> Action item: Could you reproduce all of the following entries exactly?

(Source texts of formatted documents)

::::::::

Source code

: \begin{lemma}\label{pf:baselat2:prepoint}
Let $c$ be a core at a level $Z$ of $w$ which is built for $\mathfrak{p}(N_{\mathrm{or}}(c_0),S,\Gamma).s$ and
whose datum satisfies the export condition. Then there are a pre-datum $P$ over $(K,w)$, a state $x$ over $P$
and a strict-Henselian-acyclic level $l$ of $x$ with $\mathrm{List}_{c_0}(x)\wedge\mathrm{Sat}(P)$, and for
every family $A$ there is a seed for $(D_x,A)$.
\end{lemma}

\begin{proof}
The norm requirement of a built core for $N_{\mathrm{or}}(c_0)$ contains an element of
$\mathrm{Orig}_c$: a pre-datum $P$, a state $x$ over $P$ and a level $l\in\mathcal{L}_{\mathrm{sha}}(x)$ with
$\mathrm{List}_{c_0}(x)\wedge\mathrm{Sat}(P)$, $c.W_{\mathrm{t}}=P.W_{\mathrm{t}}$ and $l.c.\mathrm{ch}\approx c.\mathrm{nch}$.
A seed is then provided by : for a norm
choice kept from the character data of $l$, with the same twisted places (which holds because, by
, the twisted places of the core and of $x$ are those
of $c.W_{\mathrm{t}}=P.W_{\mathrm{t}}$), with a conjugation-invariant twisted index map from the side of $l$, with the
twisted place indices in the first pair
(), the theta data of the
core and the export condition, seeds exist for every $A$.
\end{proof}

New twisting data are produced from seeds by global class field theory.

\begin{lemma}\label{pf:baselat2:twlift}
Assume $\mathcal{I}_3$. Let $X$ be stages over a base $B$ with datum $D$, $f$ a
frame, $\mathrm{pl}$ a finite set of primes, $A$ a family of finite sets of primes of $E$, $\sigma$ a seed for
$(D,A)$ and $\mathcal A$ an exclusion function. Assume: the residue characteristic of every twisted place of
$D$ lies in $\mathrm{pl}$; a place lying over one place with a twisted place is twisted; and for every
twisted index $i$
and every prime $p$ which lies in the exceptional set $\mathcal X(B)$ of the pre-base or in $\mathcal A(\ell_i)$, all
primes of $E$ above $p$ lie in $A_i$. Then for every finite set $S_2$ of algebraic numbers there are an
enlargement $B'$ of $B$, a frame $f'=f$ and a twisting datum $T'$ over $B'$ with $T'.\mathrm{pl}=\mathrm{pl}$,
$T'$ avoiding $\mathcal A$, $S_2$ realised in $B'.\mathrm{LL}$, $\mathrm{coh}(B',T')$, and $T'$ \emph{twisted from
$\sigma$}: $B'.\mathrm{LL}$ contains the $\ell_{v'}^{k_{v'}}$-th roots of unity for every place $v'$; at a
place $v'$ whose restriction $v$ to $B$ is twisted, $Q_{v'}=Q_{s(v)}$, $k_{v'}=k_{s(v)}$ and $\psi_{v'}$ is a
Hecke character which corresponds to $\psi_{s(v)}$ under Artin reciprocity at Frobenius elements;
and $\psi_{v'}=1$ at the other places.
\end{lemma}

::::::::

> Exercise answer:
Source code

: \begin{lemma}\label{pf:baselat2:prepoint}
Let $c$ be a core at a level $Z$ of $w$ which is built for $\mathfrak{p}(N_{\mathrm{or}}(c_0),S,\Gamma).s$ and
whose datum satisfies the export condition. Then there are a pre-datum $P$ over $(K,w)$, a state $x$ over $P$
and a strict-Henselian-acyclic level $l$ of $x$ with $\mathrm{List}_{c_0}(x)\wedge\mathrm{Sat}(P)$, and for
every family $A$ there is a seed for $(D_x,A)$.
\end{lemma}

\begin{proof}
The norm requirement of a built core for $N_{\mathrm{or}}(c_0)$ contains an element of
$\mathrm{Orig}_c$: a pre-datum $P$, a state $x$ over $P$ and a level $l\in\mathcal{L}_{\mathrm{sha}}(x)$ with
$\mathrm{List}_{c_0}(x)\wedge\mathrm{Sat}(P)$, $c.W_{\mathrm{t}}=P.W_{\mathrm{t}}$ and $l.c.\mathrm{ch}\approx c.\mathrm{nch}$.
A seed is then provided by : for a norm
choice kept from the character data of $l$, with the same twisted places (which holds because, by
, the twisted places of the core and of $x$ are those
of $c.W_{\mathrm{t}}=P.W_{\mathrm{t}}$), with a conjugation-invariant twisted index map from the side of $l$, with the
twisted place indices in the first pair
(), the theta data of the
core and the export condition, seeds exist for every $A$.
\end{proof}

New twisting data are produced from seeds by global class field theory.

\begin{lemma}\label{pf:baselat2:twlift}
Assume $\mathcal{I}_3$. Let $X$ be stages over a base $B$ with datum $D$, $f$ a
frame, $\mathrm{pl}$ a finite set of primes, $A$ a family of finite sets of primes of $E$, $\sigma$ a seed for
$(D,A)$ and $\mathcal A$ an exclusion function. Assume: the residue characteristic of every twisted place of
$D$ lies in $\mathrm{pl}$; a place lying over one place with a twisted place is twisted; and for every
twisted index $i$
and every prime $p$ which lies in the exceptional set $\mathcal X(B)$ of the pre-base or in $\mathcal A(\ell_i)$, all
primes of $E$ above $p$ lie in $A_i$. Then for every finite set $S_2$ of algebraic numbers there are an
enlargement $B'$ of $B$, a frame $f'=f$ and a twisting datum $T'$ over $B'$ with $T'.\mathrm{pl}=\mathrm{pl}$,
$T'$ avoiding $\mathcal A$, $S_2$ realised in $B'.\mathrm{LL}$, $\mathrm{coh}(B',T')$, and $T'$ \emph{twisted from
$\sigma$}: $B'.\mathrm{LL}$ contains the $\ell_{v'}^{k_{v'}}$-th roots of unity for every place $v'$; at a
place $v'$ whose restriction $v$ to $B$ is twisted, $Q_{v'}=Q_{s(v)}$, $k_{v'}=k_{s(v)}$ and $\psi_{v'}$ is a
Hecke character which corresponds to $\psi_{s(v)}$ under Artin reciprocity at Frobenius elements;
and $\psi_{v'}=1$ at the other places.
\end{lemma}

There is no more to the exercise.